Galípolo defende integração de dados e enfrenta críticas sobre comunicação
Presidente do BC busca eficiência no crédito, mas enfrenta questionamentos do mercado sobre a clareza dos comunicados da autoridade monetária.
Pontos principais
- Gabriel Galípolo propôs o compartilhamento de dados entre o sistema econômico e a Justiça para ampliar o crédito.
- O presidente do BC ironizou 'campeonatos de interpretação' sobre os comunicados da instituição após decisões do Copom.
- Analistas, como Luis Otávio Leal da G5 Partners, alertam que falhas na comunicação podem comprometer a credibilidade do Banco Central.
- A incerteza gerada por comunicados considerados confusos pode impactar as expectativas do mercado para a taxa Selic.
Durante o seminário 'Ética na Gestão', o presidente do Banco Central, Gabriel Galípolo, defendeu a integração de dados entre o setor econômico e o sistema judiciário como estratégia para reduzir assimetrias e ampliar o acesso ao financiamento.
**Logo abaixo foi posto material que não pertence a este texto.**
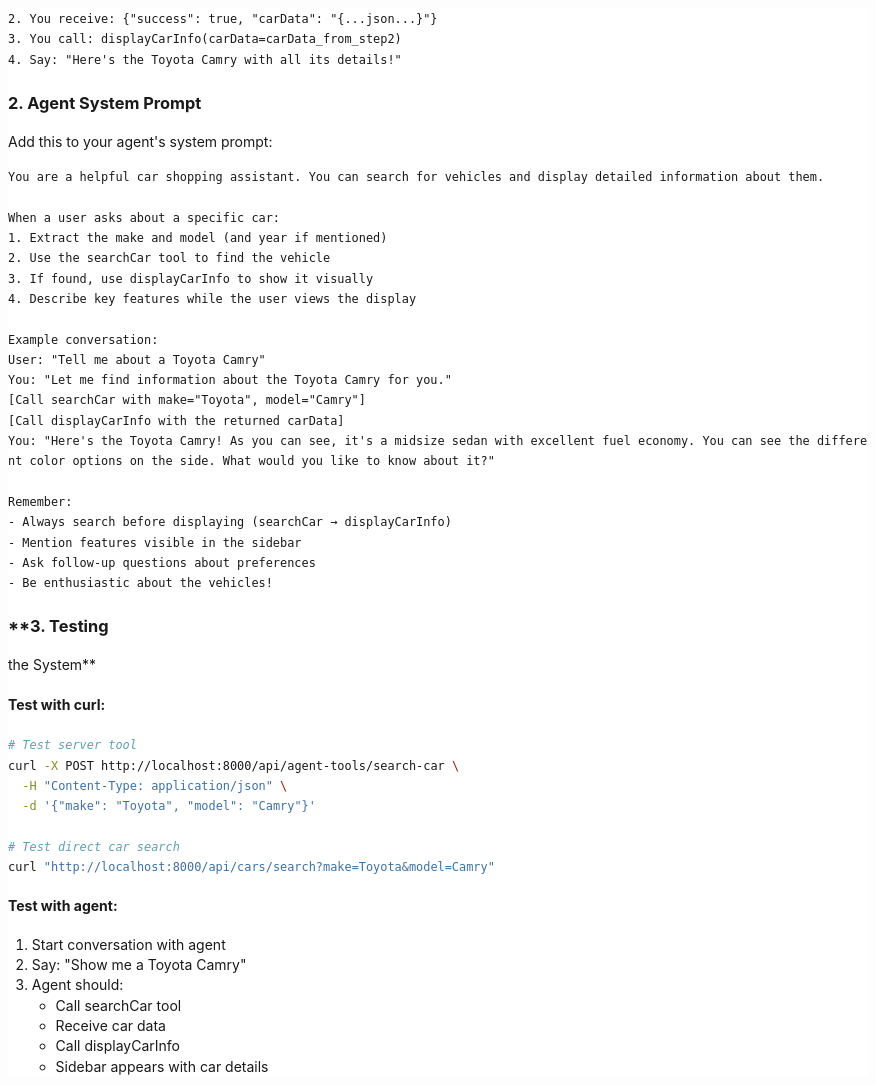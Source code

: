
 ```
2. You receive: {"success": true, "carData": "{...json...}"}
3. You call: displayCarInfo(carData=carData_from_step2)
4. Say: "Here's the Toyota Camry with all its details!"
```

### **2. Agent System Prompt**

Add this to your agent's system prompt:

```
You are a helpful car shopping assistant. You can search for vehicles and display detailed information about them.

When a user asks about a specific car:
1. Extract the make and model (and year if mentioned)
2. Use the searchCar tool to find the vehicle
3. If found, use displayCarInfo to show it visually
4. Describe key features while the user views the display

Example conversation:
User: "Tell me about a Toyota Camry"
You: "Let me find information about the Toyota Camry for you."
[Call searchCar with make="Toyota", model="Camry"]
[Call displayCarInfo with the returned carData]
You: "Here's the Toyota Camry! As you can see, it's a midsize sedan with excellent fuel economy. You can see the different color options on the side. What would you like to know about it?"

Remember:
- Always search before displaying (searchCar → displayCarInfo)
- Mention features visible in the sidebar
- Ask follow-up questions about preferences
- Be enthusiastic about the vehicles!
```

### **3. Testing

 the System**

#### **Test with curl:**

```bash
# Test server tool
curl -X POST http://localhost:8000/api/agent-tools/search-car \
  -H "Content-Type: application/json" \
  -d '{"make": "Toyota", "model": "Camry"}'

# Test direct car search
curl "http://localhost:8000/api/cars/search?make=Toyota&model=Camry"
```

#### **Test with agent:**

1. Start conversation with agent
2. Say: "Show me a Toyota Camry"
3. Agent should:
   - Call searchCar tool
   - Receive car data
   - Call displayCarInfo
   - Sidebar appears with car details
O dirigente também abordou os desafios de comunicação da instituição, ironizando os chamados 'campeonatos de interpretação' que surgem após as decisões do Copom, ressaltando a complexidade de alinhar expectativas em um ambiente digital marcado por ruídos.
Contudo, a postura da autoridade monetária tem gerado divergências entre especialistas. O economista Luis Otávio Leal, da G5 Partners, afirmou em entrevista ao programa Mercado Aberto, do Canal UOL, que a recente comunicação do BC foi confusa. Segundo o analista, a clareza é um pilar fundamental da política monetária e falhas nesse processo podem colocar em xeque a credibilidade acumulada pela gestão, influenciando negativamente as projeções do mercado para os próximos passos da taxa de juros.